▶ _What is needed_:
Lines from the listing that hold the string "packages" are what you should return.
= = = = = = =
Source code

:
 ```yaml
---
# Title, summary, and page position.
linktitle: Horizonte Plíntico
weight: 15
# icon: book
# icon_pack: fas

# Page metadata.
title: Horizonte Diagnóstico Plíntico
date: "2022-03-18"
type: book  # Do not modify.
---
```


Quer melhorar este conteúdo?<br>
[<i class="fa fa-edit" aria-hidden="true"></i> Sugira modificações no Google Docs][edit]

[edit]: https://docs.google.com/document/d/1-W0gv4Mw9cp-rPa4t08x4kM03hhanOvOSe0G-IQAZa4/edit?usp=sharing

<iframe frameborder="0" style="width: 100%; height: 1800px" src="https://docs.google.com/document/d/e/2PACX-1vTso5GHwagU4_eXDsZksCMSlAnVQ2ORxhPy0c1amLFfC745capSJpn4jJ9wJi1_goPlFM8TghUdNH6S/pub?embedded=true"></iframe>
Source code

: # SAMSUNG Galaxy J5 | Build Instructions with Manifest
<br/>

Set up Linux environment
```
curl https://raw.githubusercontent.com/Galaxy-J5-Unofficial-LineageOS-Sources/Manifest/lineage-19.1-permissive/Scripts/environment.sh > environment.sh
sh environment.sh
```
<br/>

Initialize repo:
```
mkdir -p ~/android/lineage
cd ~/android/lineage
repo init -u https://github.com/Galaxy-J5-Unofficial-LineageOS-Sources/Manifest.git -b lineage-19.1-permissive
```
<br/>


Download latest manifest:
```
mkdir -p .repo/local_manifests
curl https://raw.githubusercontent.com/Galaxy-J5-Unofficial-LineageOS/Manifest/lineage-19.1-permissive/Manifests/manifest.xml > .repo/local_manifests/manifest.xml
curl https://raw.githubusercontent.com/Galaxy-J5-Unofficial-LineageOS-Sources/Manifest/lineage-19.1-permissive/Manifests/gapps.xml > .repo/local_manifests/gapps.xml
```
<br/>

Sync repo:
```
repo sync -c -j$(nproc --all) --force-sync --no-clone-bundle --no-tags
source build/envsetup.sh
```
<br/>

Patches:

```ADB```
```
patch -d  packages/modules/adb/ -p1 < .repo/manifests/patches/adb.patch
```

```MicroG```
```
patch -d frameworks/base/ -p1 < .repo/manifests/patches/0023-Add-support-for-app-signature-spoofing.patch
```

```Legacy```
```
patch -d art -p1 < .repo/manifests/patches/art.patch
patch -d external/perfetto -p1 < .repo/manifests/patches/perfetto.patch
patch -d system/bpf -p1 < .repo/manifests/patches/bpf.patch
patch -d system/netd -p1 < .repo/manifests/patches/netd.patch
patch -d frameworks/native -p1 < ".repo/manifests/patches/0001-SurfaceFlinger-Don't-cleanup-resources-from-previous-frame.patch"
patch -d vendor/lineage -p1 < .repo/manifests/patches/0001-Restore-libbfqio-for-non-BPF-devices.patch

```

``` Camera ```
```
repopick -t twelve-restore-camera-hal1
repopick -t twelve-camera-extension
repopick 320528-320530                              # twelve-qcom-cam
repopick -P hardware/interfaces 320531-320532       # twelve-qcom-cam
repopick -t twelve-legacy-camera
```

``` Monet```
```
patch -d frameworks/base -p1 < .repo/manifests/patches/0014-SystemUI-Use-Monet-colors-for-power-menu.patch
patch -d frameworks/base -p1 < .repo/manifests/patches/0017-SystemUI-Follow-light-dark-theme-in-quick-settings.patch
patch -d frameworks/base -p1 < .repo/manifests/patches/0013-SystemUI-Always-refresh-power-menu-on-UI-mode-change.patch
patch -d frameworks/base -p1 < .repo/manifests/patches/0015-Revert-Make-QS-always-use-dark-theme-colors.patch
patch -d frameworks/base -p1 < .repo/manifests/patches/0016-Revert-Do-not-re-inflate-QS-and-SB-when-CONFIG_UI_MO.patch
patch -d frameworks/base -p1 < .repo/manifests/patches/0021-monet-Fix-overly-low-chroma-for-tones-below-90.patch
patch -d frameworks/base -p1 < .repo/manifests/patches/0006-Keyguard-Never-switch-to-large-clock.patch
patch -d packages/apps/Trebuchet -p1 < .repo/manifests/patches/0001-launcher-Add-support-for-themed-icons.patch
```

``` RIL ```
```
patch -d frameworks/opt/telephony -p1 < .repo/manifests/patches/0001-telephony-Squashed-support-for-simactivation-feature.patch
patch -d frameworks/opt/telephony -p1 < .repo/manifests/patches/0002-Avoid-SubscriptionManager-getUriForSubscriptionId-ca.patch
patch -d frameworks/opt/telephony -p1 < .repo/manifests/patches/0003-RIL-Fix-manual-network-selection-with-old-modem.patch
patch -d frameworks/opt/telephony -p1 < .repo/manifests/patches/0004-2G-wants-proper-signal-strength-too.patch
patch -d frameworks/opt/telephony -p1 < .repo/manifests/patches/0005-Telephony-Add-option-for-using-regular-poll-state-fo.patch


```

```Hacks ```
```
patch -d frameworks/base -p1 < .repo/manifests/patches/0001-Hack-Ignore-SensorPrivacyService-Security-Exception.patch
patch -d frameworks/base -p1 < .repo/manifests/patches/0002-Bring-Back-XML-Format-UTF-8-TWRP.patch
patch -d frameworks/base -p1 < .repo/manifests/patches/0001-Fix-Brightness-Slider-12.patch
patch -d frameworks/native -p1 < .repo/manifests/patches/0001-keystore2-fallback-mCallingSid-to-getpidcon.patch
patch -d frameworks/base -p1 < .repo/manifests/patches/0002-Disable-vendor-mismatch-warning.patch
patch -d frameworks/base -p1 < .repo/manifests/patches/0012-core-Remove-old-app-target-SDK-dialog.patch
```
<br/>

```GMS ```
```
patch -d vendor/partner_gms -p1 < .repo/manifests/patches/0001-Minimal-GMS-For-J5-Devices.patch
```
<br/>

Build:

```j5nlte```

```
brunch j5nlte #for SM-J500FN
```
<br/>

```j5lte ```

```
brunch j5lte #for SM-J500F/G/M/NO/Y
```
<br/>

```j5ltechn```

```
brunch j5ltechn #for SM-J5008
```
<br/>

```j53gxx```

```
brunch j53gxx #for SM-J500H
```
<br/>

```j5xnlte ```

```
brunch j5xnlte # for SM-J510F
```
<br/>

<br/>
= = = = = = =
▶ _Reply_:
patch -d  packages/modules/adb/ -p1 < .repo/manifests/patches/adb.patch
patch -d packages/apps/Trebuchet -p1 < .repo/manifests/patches/0001-launcher-Add-support-for-themed-icons.patch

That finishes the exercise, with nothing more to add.